By learning the WB, exposure, and the like manually adjusted by a creator by machine learning to generate a trained model (e.g., DNN (Deep Neural Network)), the trained model can be used to perform correction (automatic quality correction) of the WB, exposure, and the like on an image in the subsequent production. Further, even if a plurality of people works using the trained model or the work is taken over, it is possible to continuously perform the same correction of the WB, exposure, and the like. In this way, each user can use a trained model learned by using the created data of a creator as learning data.
In the video production system 1, a series of user's operations for realizing video editing is provided as a system. In general, it is necessary to select a suitable image and perform a plurality of editing operations in combination in video editing, and it is difficult for a user to learn the editing technique. In the video production system 1, for example, by following the procedures (a) to (e) below, even a user who has no or little knowledge of video editing can easily perform video editing to produce desired produced-video.
(a) Determine a template of information such as music, font, and hue that determine the atmosphere of video and the time length of produced-video (completed video).
(b) Upload video, a still image, sound (voice), an LUT file.
(c) Press an automatic creation button of a screen such as an editing screen.
(d) Perform manual edition such as replacing with a favorite video or still image and changing the cut out time as necessary.
(e) In accordance with the replaced video or still image, the brightness and hue are corrected again as necessary and correction processing such as camera shake correction, wind noise reduction, and making the utterance volume uniform is executed in addition thereto to produce produced-video (completed video).
In
The image acquisition unit 251 acquires the image uploaded from the camera 10 or the terminal apparatus 30 via the network 40 and supplies the image to the metadata extraction unit 252.
The metadata extraction unit 252 extracts the metadata added to the image supplied from the image acquisition unit 251 and supplies the metadata to the image selection unit 254 together with the image.

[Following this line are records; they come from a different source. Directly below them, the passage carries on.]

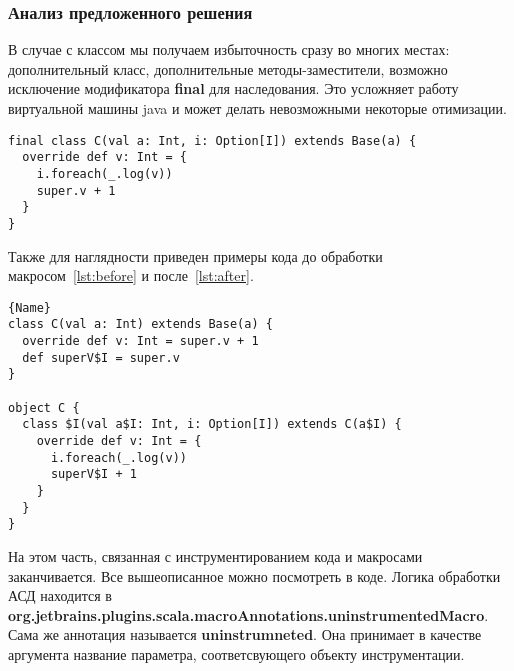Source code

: \subsubsection{Анализ предложенного решения}

В случае с классом мы получаем избыточность сразу во многих местах:
дополнительный класс, дополнительные методы-заместители, возможно исключение
модификатора \textbf{final} для наследования.
Это усложняет работу виртуальной машины java и может делать невозможными
некоторые отимизации.


\begin{lstlisting}[caption={До применения макроса},label=lst:before]
final class C(val a: Int, i: Option[I]) extends Base(a) {
  override def v: Int = {
    i.foreach(_.log(v))
    super.v + 1
  }
}
\end{lstlisting}

Также для наглядности приведен примеры кода до обработки
макросом~\ref{lst:before}
и после~\ref{lst:after}.

\begin{lstlisting}[caption={После применения макроса},label=lst:after]{Name}
class C(val a: Int) extends Base(a) {
  override def v: Int = super.v + 1
  def superV$I = super.v
}

object C {
  class $I(val a$I: Int, i: Option[I]) extends C(a$I) {
    override def v: Int = {
      i.foreach(_.log(v))
      superV$I + 1
    }
  }
}
\end{lstlisting}


На этом часть, связанная с инструментированием кода и макросами заканчивается.
Все вышеописанное можно посмотреть в коде.
Логика обработки АСД находится в
\textbf{org.jetbrains.plugins.scala.macroAnnotations.uninstrumentedMacro}.
Сама же аннотация называется \textbf{uninstrumneted}.
Она принимает в качестве
аргумента название параметра, соответсвующего объекту инструментации.

%
%
%
%
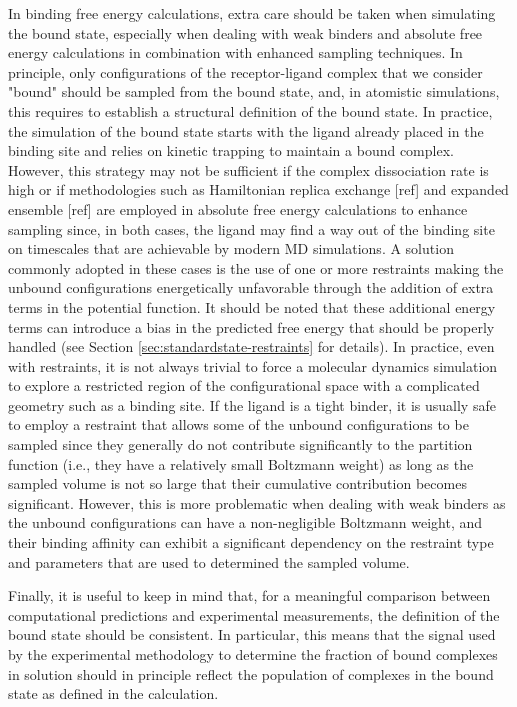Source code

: \documentclass[9pt,bestpractices]{livecoms}
\begin{document}
In binding free energy calculations, extra care should be taken when simulating the bound state, especially when dealing with weak binders and absolute free energy calculations in combination with enhanced sampling techniques.
In principle, only configurations of the receptor-ligand complex that we consider "bound" should be sampled from the bound state, and, in atomistic simulations, this requires to establish a structural definition of the bound state.
In practice, the simulation of the bound state starts with the ligand already placed in the binding site and relies on kinetic trapping to maintain a bound complex.
However, this strategy may not be sufficient if the complex dissociation rate is high or if methodologies such as Hamiltonian replica exchange [ref] and expanded ensemble [ref] are employed in absolute free energy calculations to enhance sampling since, in both cases, the ligand may find a way out of the binding site on timescales that are achievable by modern MD simulations.
A solution commonly adopted in these cases is the use of one or more restraints making the unbound configurations energetically unfavorable through the addition of extra terms in the potential function.
It should be noted that these additional energy terms can introduce a bias in the predicted free energy that should be properly handled (see Section \ref{sec:standardstate-restraints} for details).
In practice, even with restraints, it is not always trivial to force a molecular dynamics simulation to explore a restricted region of the configurational space with a complicated geometry such as a binding site.
If the ligand is a tight binder, it is usually safe to employ a restraint that allows some of the unbound configurations to be sampled since they generally do not contribute significantly to the partition function (i.e., they have a relatively small Boltzmann weight) as long as the sampled volume is not so large that their cumulative contribution becomes significant.
However, this is more problematic when dealing with weak binders as the unbound configurations can have a non-negligible Boltzmann weight, and their binding affinity can exhibit a significant dependency on the restraint type and parameters that are used to determined the sampled volume.

Finally, it is useful to keep in mind that, for a meaningful comparison between computational predictions and experimental measurements, the definition of the bound state should be consistent.
In particular, this means that the signal used by the experimental methodology to determine the fraction of bound complexes in solution should in principle reflect the population of complexes in the bound state as defined in the calculation.
\end{document}
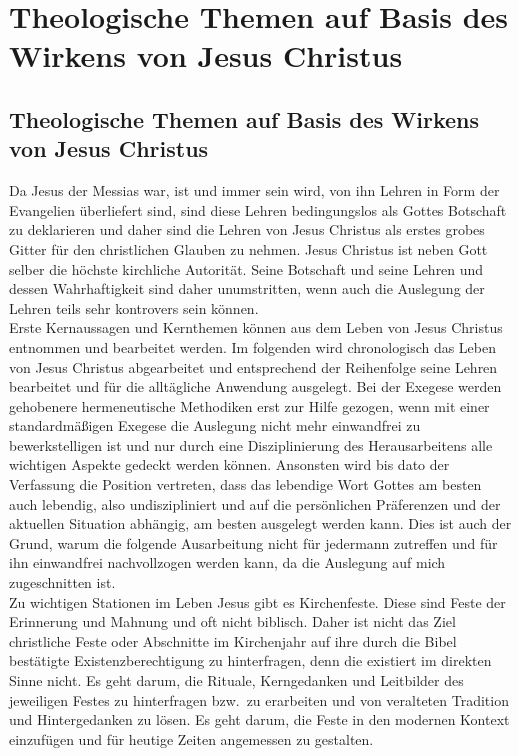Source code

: \part{Theologische Themen auf Basis des Wirkens von Jesus Christus}
\chapter*{Theologische Themen auf Basis des Wirkens von Jesus Christus}
Da Jesus der Messias war, ist und immer sein wird, von ihn Lehren in Form der Evangelien überliefert sind, sind diese
Lehren bedingungslos als Gottes Botschaft zu deklarieren und daher sind die Lehren von Jesus Christus als erstes grobes Gitter für den christlichen Glauben zu nehmen. Jesus Christus ist neben Gott selber die höchste kirchliche Autorität. Seine Botschaft und seine Lehren und dessen Wahrhaftigkeit sind daher unumstritten, wenn auch die Auslegung der Lehren teils sehr kontrovers sein können.\\

Erste Kernaussagen und Kernthemen können aus dem Leben von Jesus Christus entnommen und bearbeitet werden. Im folgenden wird chronologisch das Leben von Jesus Christus abgearbeitet und entsprechend der Reihenfolge seine Lehren bearbeitet und für die alltägliche Anwendung ausgelegt. Bei der Exegese werden gehobenere hermeneutische Methodiken erst zur Hilfe gezogen, wenn mit einer standardmäßigen Exegese die Auslegung nicht mehr einwandfrei zu bewerkstelligen ist und nur durch eine Disziplinierung des Herausarbeitens alle wichtigen Aspekte gedeckt werden können. Ansonsten wird bis dato der Verfassung die Position vertreten, dass das lebendige Wort Gottes am besten auch lebendig, also undiszipliniert und auf die persönlichen Präferenzen und der aktuellen Situation abhängig, am besten ausgelegt werden kann. Dies ist auch der Grund, warum die folgende Ausarbeitung nicht für jedermann zutreffen und für ihn einwandfrei nachvollzogen werden kann, da die Auslegung auf mich zugeschnitten ist. \\

Zu wichtigen Stationen im Leben Jesus gibt es Kirchenfeste. Diese sind Feste der Erinnerung und Mahnung und oft nicht
biblisch. Daher ist nicht das Ziel christliche Feste oder Abschnitte im Kirchenjahr auf ihre durch die Bibel bestätigte Existenzberechtigung zu hinterfragen, denn die existiert im direkten Sinne nicht. Es geht darum, die Rituale, Kerngedanken und Leitbilder des jeweiligen Festes zu hinterfragen bzw.\ zu erarbeiten und von veralteten Tradition und Hintergedanken zu lösen. Es geht darum, die Feste in den modernen Kontext einzufügen und für heutige Zeiten angemessen zu gestalten.




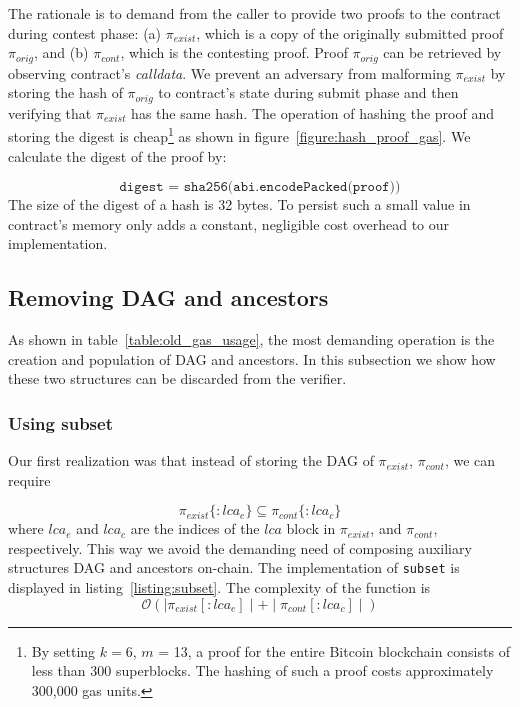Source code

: The rationale is to demand from the caller to provide two proofs to the
contract during contest phase: (a) $\pi_{exist}$, which is a copy of the
originally submitted proof $\pi_{orig}$, and (b) $\pi_{cont}$, which is the
contesting proof. Proof $\pi_{orig}$ can be retrieved by observing contract's
\textit{calldata}. We prevent an adversary from malforming $\pi_{exist}$ by
storing the hash of $\pi_{orig}$ to contract's state during submit phase and
then verifying that $\pi_{exist}$ has the same hash. The operation of hashing
the proof and storing the digest is cheap\footnote{By setting $k=6$, $m$ = 13,
a proof for the entire Bitcoin blockchain consists of less than 300
superblocks. The hashing of such a proof costs approximately 300,000 gas
units.} as shown in figure~\ref{figure:hash_proof_gas}. We calculate the digest
of the proof by:

\[\texttt{digest = sha256(abi.encodePacked(proof))}\] The size of the digest of
a hash is 32 bytes. To persist such a small value in contract's memory only
adds a constant, negligible cost overhead to our implementation.



\subsection{Removing DAG and ancestors}

As shown in table~\ref{table:old_gas_usage}, the most demanding operation is
the creation and population of DAG and ancestors. In this subsection we show
how these two structures can be discarded from the verifier.

\subsubsection{Using subset} Our first realization was that instead of storing the
DAG of $\pi_{exist}$, $\pi_{cont}$, we can require

\[ \pi_{exist}\{:lca_{e}\} \subseteq \pi_{cont}\{:lca_{c}\} \]
where $lca_{e}$ and $lca_{c}$ are the indices of the $lca$ block in
$\pi_{exist}$, and $\pi_{cont}$, respectively. This way we avoid
the demanding need of composing auxiliary structures DAG and ancestors
on-chain. The implementation of \texttt{subset} is displayed in
listing~\ref{listing:subset}. The complexity of the function is
\[ \mathcal{O}(\mid\pi_{exist}[:lca_{e}]\mid + \mid\pi_{cont}[:lca_{c}]\mid) \]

In the case where an image to which no metadata has been added is supplied to the metadata extraction unit 252, the image is supplied as it is to the image selection unit 254.
The operation information acquisition unit 253 acquires operation information regarding an operation of a screen such as a setting screen and an editing screen, which is transmitted from the terminal apparatus 30 via the network 40, and supplies the operation information to the image selection unit 254 or the edition unit 255.
The metadata and the image from the metadata extraction unit 252 and the operation information from the operation information acquisition unit 253 are supplied to the image selection unit 254. The image selection unit 254 selects, on the basis of the operation information and the metadata, an image to be used for production of produced-video from images, and supplies the selected image to the edition unit 255.
For example, the operation information includes information indicating the time length of produced-video set by a setting screen. The metadata includes camera metadata added to an image by the camera 10 at the time of imaging. More specifically, the metadata includes a shot mark added to an image in accordance with a user's operation. As will be described in detail later, the image selection unit 254 is capable of select, on the basis of the time length of produced-video and the shot mark, an image to be used for production of the produced-video.
The edition unit 255 produces produced-video by performing automatic editing processing including processing such as automatic trimming and automatic quality correction using the selected image supplied from the image selection unit 254. As will be described in detail later, in the automatic quality correction, correction processing such as brightness correction and hue correction can be performed. Further, in the case where editing information set on an editing screen is supplied from the operation information acquisition unit 253 as operation information, the edition unit 255 is capable of performing automatic editing processing using the editing information. For example, the produced produced-video is delivered to the terminal apparatus 30 via the network 40 or shared on the network 40.
In
In the case where a next button 611B has been pressed, the screen transitions from the setting screen 611 to a setting screen 612. In
On the setting screen 612, a playback region 612A for playing back sample video, a setting region 612B for setting music used in produced-video and the brightness, color, and the like of the produced-video, a switching button 612C to be operated when switching a template, and a save button 612D to be operated when saving a template are displayed.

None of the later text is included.